■ WHAT YOU NEED TO DO: Take the whole listing and reproduce it exactly, pictures excepted.

::::::

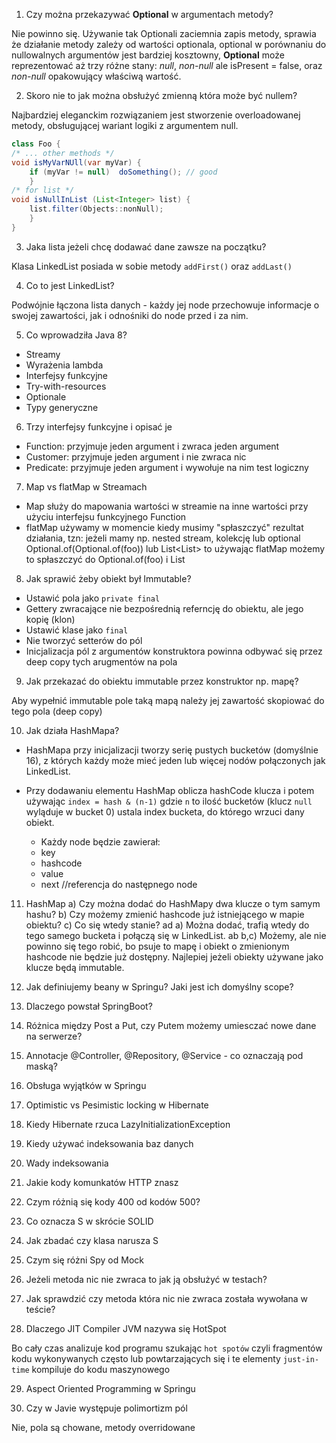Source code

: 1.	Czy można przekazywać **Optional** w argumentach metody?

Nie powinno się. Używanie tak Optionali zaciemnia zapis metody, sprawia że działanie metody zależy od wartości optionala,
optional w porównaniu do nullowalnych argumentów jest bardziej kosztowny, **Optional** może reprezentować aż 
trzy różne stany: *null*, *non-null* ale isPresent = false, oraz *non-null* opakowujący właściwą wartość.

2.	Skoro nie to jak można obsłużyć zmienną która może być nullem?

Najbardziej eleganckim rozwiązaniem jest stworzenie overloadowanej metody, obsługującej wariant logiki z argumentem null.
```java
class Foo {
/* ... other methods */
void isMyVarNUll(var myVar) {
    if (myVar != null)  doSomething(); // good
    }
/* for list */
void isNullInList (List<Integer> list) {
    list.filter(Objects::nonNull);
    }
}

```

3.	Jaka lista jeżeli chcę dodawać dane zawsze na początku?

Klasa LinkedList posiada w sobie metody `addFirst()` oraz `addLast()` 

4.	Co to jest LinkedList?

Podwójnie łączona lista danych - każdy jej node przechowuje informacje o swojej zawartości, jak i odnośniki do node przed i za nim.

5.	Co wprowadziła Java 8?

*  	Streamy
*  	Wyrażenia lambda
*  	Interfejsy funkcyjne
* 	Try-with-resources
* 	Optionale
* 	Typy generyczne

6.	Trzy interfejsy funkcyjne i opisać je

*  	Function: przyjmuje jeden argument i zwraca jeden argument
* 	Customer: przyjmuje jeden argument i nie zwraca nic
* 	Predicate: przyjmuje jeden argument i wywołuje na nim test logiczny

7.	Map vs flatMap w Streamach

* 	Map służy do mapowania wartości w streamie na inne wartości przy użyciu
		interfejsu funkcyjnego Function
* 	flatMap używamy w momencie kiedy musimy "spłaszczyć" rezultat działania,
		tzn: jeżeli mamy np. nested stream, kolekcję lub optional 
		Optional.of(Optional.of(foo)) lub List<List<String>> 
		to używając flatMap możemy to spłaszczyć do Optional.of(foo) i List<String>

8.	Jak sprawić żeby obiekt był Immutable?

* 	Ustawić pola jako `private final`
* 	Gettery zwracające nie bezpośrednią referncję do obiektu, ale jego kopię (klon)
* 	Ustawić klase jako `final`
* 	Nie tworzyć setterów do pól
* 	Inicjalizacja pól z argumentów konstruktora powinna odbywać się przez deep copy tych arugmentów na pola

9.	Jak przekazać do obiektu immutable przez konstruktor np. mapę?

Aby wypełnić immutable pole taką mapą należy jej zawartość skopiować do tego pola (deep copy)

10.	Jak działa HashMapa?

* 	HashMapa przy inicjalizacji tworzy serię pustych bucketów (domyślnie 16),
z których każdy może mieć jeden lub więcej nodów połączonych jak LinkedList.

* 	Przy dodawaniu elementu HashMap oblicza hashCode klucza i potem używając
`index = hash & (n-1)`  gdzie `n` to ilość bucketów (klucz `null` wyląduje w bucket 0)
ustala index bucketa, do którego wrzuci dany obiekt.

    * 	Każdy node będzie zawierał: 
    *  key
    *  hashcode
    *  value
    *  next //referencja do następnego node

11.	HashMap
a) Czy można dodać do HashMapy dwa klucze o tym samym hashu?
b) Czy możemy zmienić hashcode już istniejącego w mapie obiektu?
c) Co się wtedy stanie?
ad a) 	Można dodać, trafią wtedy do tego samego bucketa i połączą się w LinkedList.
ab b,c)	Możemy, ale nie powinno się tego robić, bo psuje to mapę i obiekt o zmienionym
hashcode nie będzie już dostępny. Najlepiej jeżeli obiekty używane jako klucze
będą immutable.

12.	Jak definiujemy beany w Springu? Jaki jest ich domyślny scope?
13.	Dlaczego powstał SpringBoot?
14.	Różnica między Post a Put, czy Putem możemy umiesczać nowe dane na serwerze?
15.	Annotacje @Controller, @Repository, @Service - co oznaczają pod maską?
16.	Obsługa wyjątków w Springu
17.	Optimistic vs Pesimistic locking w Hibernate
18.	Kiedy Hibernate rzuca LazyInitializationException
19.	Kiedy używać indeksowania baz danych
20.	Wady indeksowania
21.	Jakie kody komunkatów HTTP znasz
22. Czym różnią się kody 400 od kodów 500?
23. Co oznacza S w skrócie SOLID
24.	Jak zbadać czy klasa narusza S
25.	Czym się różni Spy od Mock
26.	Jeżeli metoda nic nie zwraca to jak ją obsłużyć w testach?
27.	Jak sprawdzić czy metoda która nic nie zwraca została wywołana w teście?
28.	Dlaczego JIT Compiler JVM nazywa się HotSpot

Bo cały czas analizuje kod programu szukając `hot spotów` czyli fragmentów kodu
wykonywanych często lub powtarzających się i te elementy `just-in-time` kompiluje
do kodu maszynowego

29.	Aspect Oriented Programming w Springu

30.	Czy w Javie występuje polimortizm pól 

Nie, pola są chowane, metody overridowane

::::::

■ WRITTEN ANSWER:
Source code

: 1.	Czy można przekazywać **Optional** w argumentach metody?

Nie powinno się. Używanie tak Optionali zaciemnia zapis metody, sprawia że działanie metody zależy od wartości optionala,
optional w porównaniu do nullowalnych argumentów jest bardziej kosztowny, **Optional** może reprezentować aż 
trzy różne stany: *null*, *non-null* ale isPresent = false, oraz *non-null* opakowujący właściwą wartość.

2.	Skoro nie to jak można obsłużyć zmienną która może być nullem?

Najbardziej eleganckim rozwiązaniem jest stworzenie overloadowanej metody, obsługującej wariant logiki z argumentem null.
```java
class Foo {
/* ... other methods */
void isMyVarNUll(var myVar) {
    if (myVar != null)  doSomething(); // good
    }
/* for list */
void isNullInList (List<Integer> list) {
    list.filter(Objects::nonNull);
    }
}

```

3.	Jaka lista jeżeli chcę dodawać dane zawsze na początku?

Klasa LinkedList posiada w sobie metody `addFirst()` oraz `addLast()` 

4.	Co to jest LinkedList?

Podwójnie łączona lista danych - każdy jej node przechowuje informacje o swojej zawartości, jak i odnośniki do node przed i za nim.

5.	Co wprowadziła Java 8?

*  	Streamy
*  	Wyrażenia lambda
*  	Interfejsy funkcyjne
* 	Try-with-resources
* 	Optionale
* 	Typy generyczne

6.	Trzy interfejsy funkcyjne i opisać je

*  	Function: przyjmuje jeden argument i zwraca jeden argument
* 	Customer: przyjmuje jeden argument i nie zwraca nic
* 	Predicate: przyjmuje jeden argument i wywołuje na nim test logiczny

7.	Map vs flatMap w Streamach

* 	Map służy do mapowania wartości w streamie na inne wartości przy użyciu
		interfejsu funkcyjnego Function
* 	flatMap używamy w momencie kiedy musimy "spłaszczyć" rezultat działania,
		tzn: jeżeli mamy np. nested stream, kolekcję lub optional 
		Optional.of(Optional.of(foo)) lub List<List<String>> 
		to używając flatMap możemy to spłaszczyć do Optional.of(foo) i List<String>

8.	Jak sprawić żeby obiekt był Immutable?

* 	Ustawić pola jako `private final`
* 	Gettery zwracające nie bezpośrednią referncję do obiektu, ale jego kopię (klon)
* 	Ustawić klase jako `final`
* 	Nie tworzyć setterów do pól
* 	Inicjalizacja pól z argumentów konstruktora powinna odbywać się przez deep copy tych arugmentów na pola

9.	Jak przekazać do obiektu immutable przez konstruktor np. mapę?

Aby wypełnić immutable pole taką mapą należy jej zawartość skopiować do tego pola (deep copy)

10.	Jak działa HashMapa?

* 	HashMapa przy inicjalizacji tworzy serię pustych bucketów (domyślnie 16),
z których każdy może mieć jeden lub więcej nodów połączonych jak LinkedList.

* 	Przy dodawaniu elementu HashMap oblicza hashCode klucza i potem używając
`index = hash & (n-1)`  gdzie `n` to ilość bucketów (klucz `null` wyląduje w bucket 0)
ustala index bucketa, do którego wrzuci dany obiekt.

    * 	Każdy node będzie zawierał: 
    *  key
    *  hashcode
    *  value
    *  next //referencja do następnego node

11.	HashMap
a) Czy można dodać do HashMapy dwa klucze o tym samym hashu?
b) Czy możemy zmienić hashcode już istniejącego w mapie obiektu?
c) Co się wtedy stanie?
ad a) 	Można dodać, trafią wtedy do tego samego bucketa i połączą się w LinkedList.
ab b,c)	Możemy, ale nie powinno się tego robić, bo psuje to mapę i obiekt o zmienionym
hashcode nie będzie już dostępny. Najlepiej jeżeli obiekty używane jako klucze
będą immutable.

12.	Jak definiujemy beany w Springu? Jaki jest ich domyślny scope?
13.	Dlaczego powstał SpringBoot?
14.	Różnica między Post a Put, czy Putem możemy umiesczać nowe dane na serwerze?
15.	Annotacje @Controller, @Repository, @Service - co oznaczają pod maską?
16.	Obsługa wyjątków w Springu
17.	Optimistic vs Pesimistic locking w Hibernate
18.	Kiedy Hibernate rzuca LazyInitializationException
19.	Kiedy używać indeksowania baz danych
20.	Wady indeksowania
21.	Jakie kody komunkatów HTTP znasz
22. Czym różnią się kody 400 od kodów 500?
23. Co oznacza S w skrócie SOLID
24.	Jak zbadać czy klasa narusza S
25.	Czym się różni Spy od Mock
26.	Jeżeli metoda nic nie zwraca to jak ją obsłużyć w testach?
27.	Jak sprawdzić czy metoda która nic nie zwraca została wywołana w teście?
28.	Dlaczego JIT Compiler JVM nazywa się HotSpot

Bo cały czas analizuje kod programu szukając `hot spotów` czyli fragmentów kodu
wykonywanych często lub powtarzających się i te elementy `just-in-time` kompiluje
do kodu maszynowego

29.	Aspect Oriented Programming w Springu

30.	Czy w Javie występuje polimortizm pól 

Nie, pola są chowane, metody overridowane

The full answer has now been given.